[GitHub] trafodion pull request #1427: TRAFODION-2940 In HA env, one node lose networ...

2018-01-31 Thread mashengchen
GitHub user mashengchen opened a pull request:

https://github.com/apache/trafodion/pull/1427

TRAFODION-2940 In HA env, one node lose network, when recover, trafci can't 
use

when there loses network for a long time ,and then network recover, there 
will trigger zookeeper session expired, at this time ,check whether current 
dcsmaster is leader, if not unbind this node's floating ip, and make dcsmaster 
init status, then rerun dcs master.


You can merge this pull request into a Git repository by running:

$ git pull https://github.com/mashengchen/trafodion TRAFODION-2940

Alternatively you can review and apply these changes as the patch at:

https://github.com/apache/trafodion/pull/1427.patch

To close this pull request, make a commit to your master/trunk branch
with (at least) the following in the commit message:

This closes #1427


commit c92bd619a310f6b1b13d4164250ee8c8cb93f1e6
Author: aven 
Date:   2018-01-31T10:33:48Z

TRAFODION-2940 In HA env, one node lose network, when recover, trafci can't 
use




---


[GitHub] trafodion pull request #1427: TRAFODION-2940 In HA env, one node lose networ...

2018-02-06 Thread DaveBirdsall
Github user DaveBirdsall commented on a diff in the pull request:

https://github.com/apache/trafodion/pull/1427#discussion_r166434382
  
--- Diff: dcs/src/main/java/org/trafodion/dcs/master/DcsMaster.java ---
@@ -111,11 +104,59 @@ public DcsMaster(String[] args) {
 trafodionHome = System.getProperty(Constants.DCS_TRAFODION_HOME);
 jvmShutdownHook = new JVMShutdownHook();
 Runtime.getRuntime().addShutdownHook(jvmShutdownHook);
-thrd = new Thread(this);
-thrd.start();
+
+ExecutorService executorService = Executors.newFixedThreadPool(1);
+CompletionService completionService = new 
ExecutorCompletionService(executorService);
+
+while (true) {
+completionService.submit(this);
+Future f = null;
+try {
+f = completionService.take();
+if (f != null) {
+Integer status = f.get();
+if (status <= 0) {
+System.exit(status);
+} else {
+// 35000 * 15mins ~= 1 years
+RetryCounter retryCounter = 
RetryCounterFactory.create(35000, 15, TimeUnit.MINUTES);
+while (true) {
+try {
+ZkClient tmpZkc = new ZkClient();
+tmpZkc.connect();
+tmpZkc.close();
+tmpZkc = null;
+LOG.info("Connected to ZooKeeper 
successful, restart DCS Master.");
+// reset lock
+isLeader = new CountDownLatch(1);
+break;
--- End diff --

I'm not sure I understand this logic.
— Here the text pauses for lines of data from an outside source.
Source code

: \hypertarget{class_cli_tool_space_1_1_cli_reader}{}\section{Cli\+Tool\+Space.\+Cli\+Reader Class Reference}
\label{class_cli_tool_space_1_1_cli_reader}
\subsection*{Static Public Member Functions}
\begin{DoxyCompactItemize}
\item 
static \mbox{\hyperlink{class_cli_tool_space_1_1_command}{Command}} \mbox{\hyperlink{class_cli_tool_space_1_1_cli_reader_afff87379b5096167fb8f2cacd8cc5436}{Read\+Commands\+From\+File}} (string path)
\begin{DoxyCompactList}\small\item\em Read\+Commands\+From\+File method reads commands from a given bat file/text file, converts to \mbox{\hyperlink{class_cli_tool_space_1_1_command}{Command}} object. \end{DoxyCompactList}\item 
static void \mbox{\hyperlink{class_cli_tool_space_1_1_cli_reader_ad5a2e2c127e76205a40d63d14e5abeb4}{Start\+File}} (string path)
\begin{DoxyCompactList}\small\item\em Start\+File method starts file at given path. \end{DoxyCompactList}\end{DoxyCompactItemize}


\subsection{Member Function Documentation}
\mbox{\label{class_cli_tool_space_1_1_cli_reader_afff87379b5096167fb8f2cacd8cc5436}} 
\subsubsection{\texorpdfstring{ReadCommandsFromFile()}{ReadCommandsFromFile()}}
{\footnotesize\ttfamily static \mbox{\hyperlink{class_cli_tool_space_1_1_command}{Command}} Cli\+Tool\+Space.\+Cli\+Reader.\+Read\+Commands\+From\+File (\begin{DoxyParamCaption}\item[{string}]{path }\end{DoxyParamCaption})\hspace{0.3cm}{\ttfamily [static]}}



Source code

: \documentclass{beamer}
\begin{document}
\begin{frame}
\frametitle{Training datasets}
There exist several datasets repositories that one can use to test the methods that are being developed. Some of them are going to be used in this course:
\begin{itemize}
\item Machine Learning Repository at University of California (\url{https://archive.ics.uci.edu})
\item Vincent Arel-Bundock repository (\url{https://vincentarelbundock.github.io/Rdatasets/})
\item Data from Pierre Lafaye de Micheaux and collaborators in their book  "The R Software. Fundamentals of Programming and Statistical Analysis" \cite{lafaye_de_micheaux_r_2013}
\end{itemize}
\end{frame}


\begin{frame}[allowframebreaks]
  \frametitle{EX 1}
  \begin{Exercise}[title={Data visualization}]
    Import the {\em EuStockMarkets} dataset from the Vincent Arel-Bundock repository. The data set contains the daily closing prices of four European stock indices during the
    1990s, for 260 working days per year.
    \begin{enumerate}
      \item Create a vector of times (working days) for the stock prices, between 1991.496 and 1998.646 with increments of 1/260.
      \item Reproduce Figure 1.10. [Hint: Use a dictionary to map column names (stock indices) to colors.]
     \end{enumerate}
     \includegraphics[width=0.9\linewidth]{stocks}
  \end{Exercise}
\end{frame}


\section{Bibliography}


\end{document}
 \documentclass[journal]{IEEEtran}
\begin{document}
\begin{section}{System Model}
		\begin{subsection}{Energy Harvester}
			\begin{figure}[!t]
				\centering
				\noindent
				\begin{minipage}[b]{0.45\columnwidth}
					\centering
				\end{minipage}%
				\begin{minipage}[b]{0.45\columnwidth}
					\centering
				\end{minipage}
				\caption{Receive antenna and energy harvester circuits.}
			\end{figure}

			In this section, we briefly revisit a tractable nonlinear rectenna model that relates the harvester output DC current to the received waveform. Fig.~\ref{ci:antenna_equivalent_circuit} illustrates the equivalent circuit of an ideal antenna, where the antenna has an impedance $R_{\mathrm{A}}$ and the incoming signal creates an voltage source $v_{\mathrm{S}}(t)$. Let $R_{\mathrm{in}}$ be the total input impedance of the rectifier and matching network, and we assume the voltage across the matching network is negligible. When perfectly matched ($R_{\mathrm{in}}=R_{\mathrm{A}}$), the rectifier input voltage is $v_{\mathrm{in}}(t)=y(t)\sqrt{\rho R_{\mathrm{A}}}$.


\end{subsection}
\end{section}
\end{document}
Do we sit inside one of these method 
calls during normal processing? Or does tmpZkc.connect() and close() complete 
immediately? If so, it looks like we just loop around the while loop and do it 
again, over and over.


---


[GitHub] trafodion pull request #1427: TRAFODION-2940 In HA env, one node lose networ...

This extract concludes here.